4月になりました。私の勤めている会社の入社式で社長が新入社員に3つの願いとして「勉強すること」、「知恵を持て(指示待ち人間になるな)」、「チームワークを大切に」ということを話していました。実はこの3つ、私が新学期にあたり最初の練習のときに新3年生に話そうかなと思っていたこととほとんど重なってまして、小学3年生に話すことを大人になっても言われてる我社の新入社員はちょっと情けないなと思い、いや待てよ、社長が普段私たちに感じていることを、先輩たちのようになるなという意味で新人に言ったのかななどと先輩社員としては少し反省もしてしまいました。
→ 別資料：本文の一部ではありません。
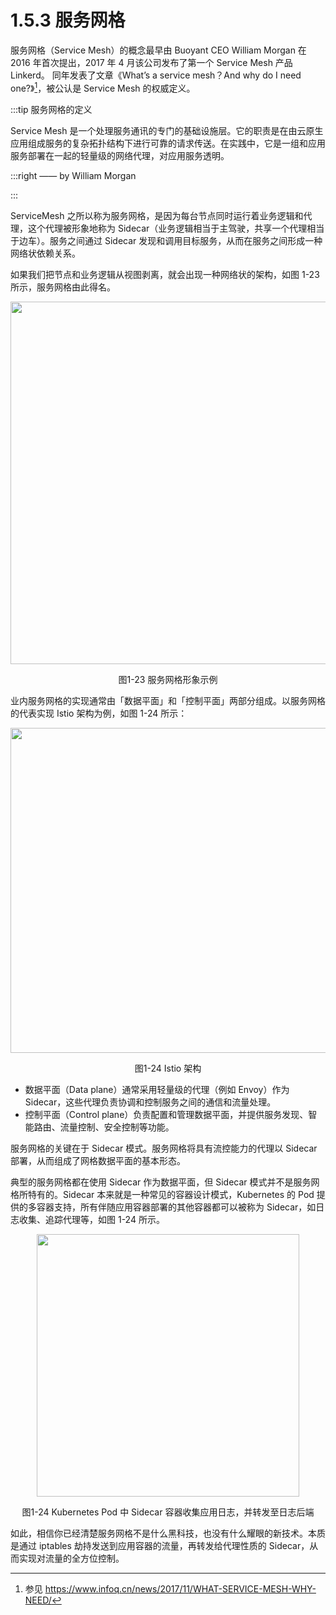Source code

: # 1.5.3 服务网格

服务网格（Service Mesh）的概念最早由 Buoyant CEO William Morgan 在 2016 年首次提出，2017 年 4 月该公司发布了第一个 Service Mesh 产品 Linkerd。 同年发表了文章《What’s a service mesh？And why do I need one?》[^1]，被公认是 Service Mesh 的权威定义。

:::tip 服务网格的定义

Service Mesh 是一个处理服务通讯的专门的基础设施层。它的职责是在由云原生应用组成服务的复杂拓扑结构下进行可靠的请求传送。在实践中，它是一组和应用服务部署在一起的轻量级的网络代理，对应用服务透明。

:::right
—— by William Morgan

:::

ServiceMesh 之所以称为服务网格，是因为每台节点同时运行着业务逻辑和代理，这个代理被形象地称为 Sidecar（业务逻辑相当于主驾驶，共享一个代理相当于边车）。服务之间通过 Sidecar 发现和调用目标服务，从而在服务之间形成一种网络状依赖关系。

如果我们把节点和业务逻辑从视图剥离，就会出现一种网络状的架构，如图 1-23 所示，服务网格由此得名。

<div  align="center">
	<img src="../assets/service-mesh.png" width = "580"  align=center />
	<p>图1-23 服务网格形象示例</p>
</div>

业内服务网格的实现通常由「数据平面」和「控制平面」两部分组成。以服务网格的代表实现 Istio 架构为例，如图 1-24 所示：

<div  align="center">
	<img src="../assets/service-mesh-arc.svg" width = "520"  align=center />
	<p>图1-24 Istio 架构</p>
</div>

- 数据平面（Data plane）通常采用轻量级的代理（例如 Envoy）作为 Sidecar，这些代理负责协调和控制服务之间的通信和流量处理。
- 控制平面（Control plane）负责配置和管理数据平面，并提供服务发现、智能路由、流量控制、安全控制等功能。


服务网格的关键在于 Sidecar 模式。服务网格将具有流控能力的代理以 Sidecar 部署，从而组成了网格数据平面的基本形态。

典型的服务网格都在使用 Sidecar 作为数据平面，但 Sidecar 模式并不是服务网格所特有的。Sidecar 本来就是一种常见的容器设计模式，Kubernetes 的 Pod 提供的多容器支持，所有伴随应用容器部署的其他容器都可以被称为 Sidecar，如日志收集、追踪代理等，如图 1-24 所示。

<div  align="center">
	<img src="../assets/k8s-sidecar.png" width = "420"  align=center />
	<p>图1-24 Kubernetes Pod 中 Sidecar 容器收集应用日志，并转发至日志后端</p>
</div>

如此，相信你已经清楚服务网格不是什么黑科技，也没有什么耀眼的新技术。本质是通过 iptables 劫持发送到应用容器的流量，再转发给代理性质的 Sidecar，从而实现对流量的全方位控制。


[^1]: 参见 https://www.infoq.cn/news/2017/11/WHAT-SERVICE-MESH-WHY-NEED/
[^2]: 参见 https://istio.io/v1.15/blog/2021/proxyless-grpc/
[^3]: 参见 https://istio.io/latest/zh/blog/2023/ambient-merged-istio-main/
  さて、私の会社の話はどうでもよいのですが、「知恵を持て(指示待ち人間になるな)」ということはサッカーにおいてきわめて大切なことだと思います。なぜならサッカーの試合中は、どんなに相手に押し込まれていても、バレーやバスケのように監督がタイムを取ることはできません。野球のように、打て、見送れ、バントしろ、盗塁しろといったサインをベンチから送ることは不可能です。相手からボールを奪ったときに、ドリブルしようか、パスしようか、シュートしようかと、いちいちベンチの指示を仰いでいたらすぐに相手にボールを奪い返されてしまいます。ひとたび試合が始まれば、選手たちは自分でゲームの状況を把握して、自分で考え判断していかなければなりません。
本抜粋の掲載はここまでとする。